Please return every line of the records below that contains the word "begin".

Start of Block

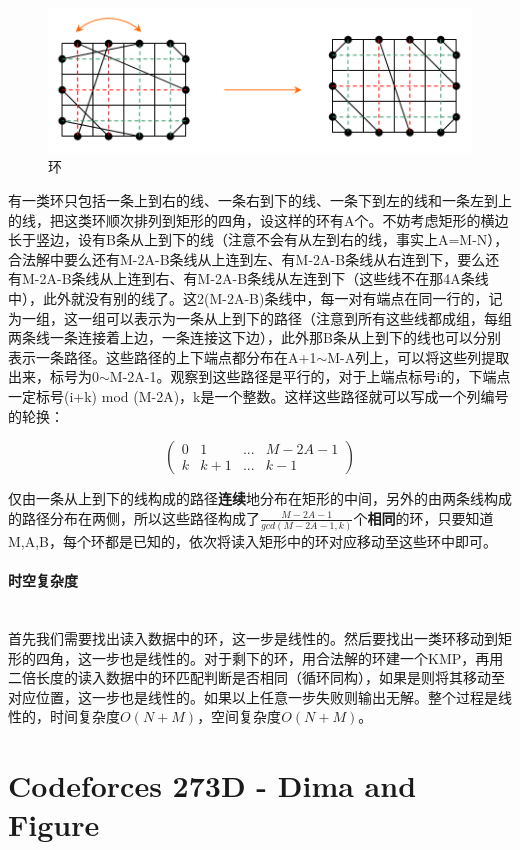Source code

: \documentclass[UTF8]{ctexart}
\newcommand{\myparagraph}[1]{\paragraph{#1}\mbox{}\\}
\theoremstyle{nonumberplain}
\begin{document}
			\begin{figure}[ht]
				\centering
				\includegraphics[width=\textwidth]{fig269e_1.jpg}
				\caption{环}
			\end{figure}
			
			有一类环只包括一条上到右的线、一条右到下的线、一条下到左的线和一条左到上的线，把这类环顺次排列到矩形的四角，设这样的环有A个。不妨考虑矩形的横边长于竖边，设有B条从上到下的线（注意不会有从左到右的线，事实上A=M-N），合法解中要么还有M-2A-B条线从上连到左、有M-2A-B条线从右连到下，要么还有M-2A-B条线从上连到右、有M-2A-B条线从左连到下（这些线不在那4A条线中），此外就没有别的线了。这2(M-2A-B)条线中，每一对有端点在同一行的，记为一组，这一组可以表示为一条从上到下的路径（注意到所有这些线都成组，每组两条线一条连接着上边，一条连接这下边），此外那B条从上到下的线也可以分别表示一条路径。这些路径的上下端点都分布在A+1$\sim$M-A列上，可以将这些列提取出来，标号为0$\sim$M-2A-1。观察到这些路径是平行的，对于上端点标号i的，下端点一定标号(i+k) mod (M-2A)，k是一个整数。这样这些路径就可以写成一个列编号的轮换：
			
			$$\begin{pmatrix} 0 & 1 & ... & M-2A-1 \\ k & k+1 & ... & k-1 \end{pmatrix}$$
			
			仅由一条从上到下的线构成的路径\textbf{连续}地分布在矩形的中间，另外的由两条线构成的路径分布在两侧，所以这些路径构成了$\frac{M-2A-1}{gcd(M-2A-1,k)}$个\textbf{相同}的环，只要知道M,A,B，每个环都是已知的，依次将读入矩形中的环对应移动至这些环中即可。
		
		\myparagraph{时空复杂度}
		
			首先我们需要找出读入数据中的环，这一步是线性的。然后要找出一类环移动到矩形的四角，这一步也是线性的。对于剩下的环，用合法解的环建一个KMP，再用二倍长度的读入数据中的环匹配判断是否相同（循环同构），如果是则将其移动至对应位置，这一步也是线性的。如果以上任意一步失败则输出无解。整个过程是线性的，时间复杂度$O(N+M)$，空间复杂度$O(N+M)$。
	
	\section{Codeforces 273D - Dima and Figure}
	
\end{document}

End of Block

* [Exercise response]
\begin{document}
			\begin{figure}[ht]
			$$\begin{pmatrix} 0 & 1 & ... & M-2A-1 \\ k & k+1 & ... & k-1 \end{pmatrix}$$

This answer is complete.